==== Given records

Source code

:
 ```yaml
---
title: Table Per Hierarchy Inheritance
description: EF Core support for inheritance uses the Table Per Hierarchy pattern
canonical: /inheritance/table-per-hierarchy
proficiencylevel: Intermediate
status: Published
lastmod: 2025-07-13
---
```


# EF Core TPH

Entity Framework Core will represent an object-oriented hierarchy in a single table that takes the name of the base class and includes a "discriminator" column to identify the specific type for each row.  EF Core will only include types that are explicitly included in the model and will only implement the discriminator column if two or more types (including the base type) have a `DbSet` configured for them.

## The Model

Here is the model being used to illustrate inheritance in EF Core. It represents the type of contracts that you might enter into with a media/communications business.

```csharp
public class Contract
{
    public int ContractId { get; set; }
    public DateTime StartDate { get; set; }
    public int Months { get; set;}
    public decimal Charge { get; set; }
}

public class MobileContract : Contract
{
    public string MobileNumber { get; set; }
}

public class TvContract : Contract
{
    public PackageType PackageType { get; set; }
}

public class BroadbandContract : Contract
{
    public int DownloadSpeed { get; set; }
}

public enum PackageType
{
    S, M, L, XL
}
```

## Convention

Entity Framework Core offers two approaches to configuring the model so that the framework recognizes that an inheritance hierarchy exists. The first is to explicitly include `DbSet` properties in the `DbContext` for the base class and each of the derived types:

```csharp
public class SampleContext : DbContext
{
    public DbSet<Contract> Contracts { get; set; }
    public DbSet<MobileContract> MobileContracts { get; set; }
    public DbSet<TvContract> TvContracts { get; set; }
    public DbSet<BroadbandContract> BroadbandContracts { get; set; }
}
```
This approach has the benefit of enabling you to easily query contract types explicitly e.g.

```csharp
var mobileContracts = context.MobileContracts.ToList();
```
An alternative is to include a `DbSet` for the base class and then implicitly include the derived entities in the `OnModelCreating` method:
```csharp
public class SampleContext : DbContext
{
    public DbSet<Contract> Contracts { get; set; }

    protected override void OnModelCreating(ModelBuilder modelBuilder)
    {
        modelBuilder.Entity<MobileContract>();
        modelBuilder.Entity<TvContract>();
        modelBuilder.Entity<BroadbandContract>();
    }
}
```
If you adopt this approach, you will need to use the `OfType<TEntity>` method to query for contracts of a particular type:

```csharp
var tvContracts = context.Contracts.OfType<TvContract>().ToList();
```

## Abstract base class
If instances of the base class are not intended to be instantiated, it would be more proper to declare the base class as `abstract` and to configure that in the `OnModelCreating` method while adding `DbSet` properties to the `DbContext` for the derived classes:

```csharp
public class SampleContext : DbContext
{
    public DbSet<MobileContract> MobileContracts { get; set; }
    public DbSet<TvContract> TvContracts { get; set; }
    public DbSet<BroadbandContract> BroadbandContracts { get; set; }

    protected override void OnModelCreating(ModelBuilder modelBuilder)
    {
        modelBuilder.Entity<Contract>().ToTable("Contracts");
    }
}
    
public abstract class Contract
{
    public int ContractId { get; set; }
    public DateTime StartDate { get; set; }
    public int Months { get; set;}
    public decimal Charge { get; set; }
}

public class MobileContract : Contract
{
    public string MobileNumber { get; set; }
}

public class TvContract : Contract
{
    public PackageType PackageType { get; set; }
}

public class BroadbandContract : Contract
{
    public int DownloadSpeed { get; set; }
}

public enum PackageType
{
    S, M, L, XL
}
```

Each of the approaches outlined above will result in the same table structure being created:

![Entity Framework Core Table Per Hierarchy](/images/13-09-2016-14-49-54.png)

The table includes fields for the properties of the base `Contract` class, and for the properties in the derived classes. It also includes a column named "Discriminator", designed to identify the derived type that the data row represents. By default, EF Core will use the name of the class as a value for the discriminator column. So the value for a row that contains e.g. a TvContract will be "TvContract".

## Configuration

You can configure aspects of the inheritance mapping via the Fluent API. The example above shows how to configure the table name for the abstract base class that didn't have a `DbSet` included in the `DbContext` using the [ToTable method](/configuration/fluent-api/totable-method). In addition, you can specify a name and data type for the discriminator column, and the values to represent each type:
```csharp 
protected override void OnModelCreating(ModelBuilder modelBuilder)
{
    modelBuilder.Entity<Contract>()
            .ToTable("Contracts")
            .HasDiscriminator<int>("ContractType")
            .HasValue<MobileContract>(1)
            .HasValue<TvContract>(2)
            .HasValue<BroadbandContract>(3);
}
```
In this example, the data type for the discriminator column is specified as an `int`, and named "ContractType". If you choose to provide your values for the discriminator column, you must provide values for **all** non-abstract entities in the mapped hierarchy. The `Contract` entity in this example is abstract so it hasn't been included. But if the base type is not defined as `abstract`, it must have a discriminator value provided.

========

Give the number of lines in the data above that include the word "values", with no other words.

▶ Written solution: 2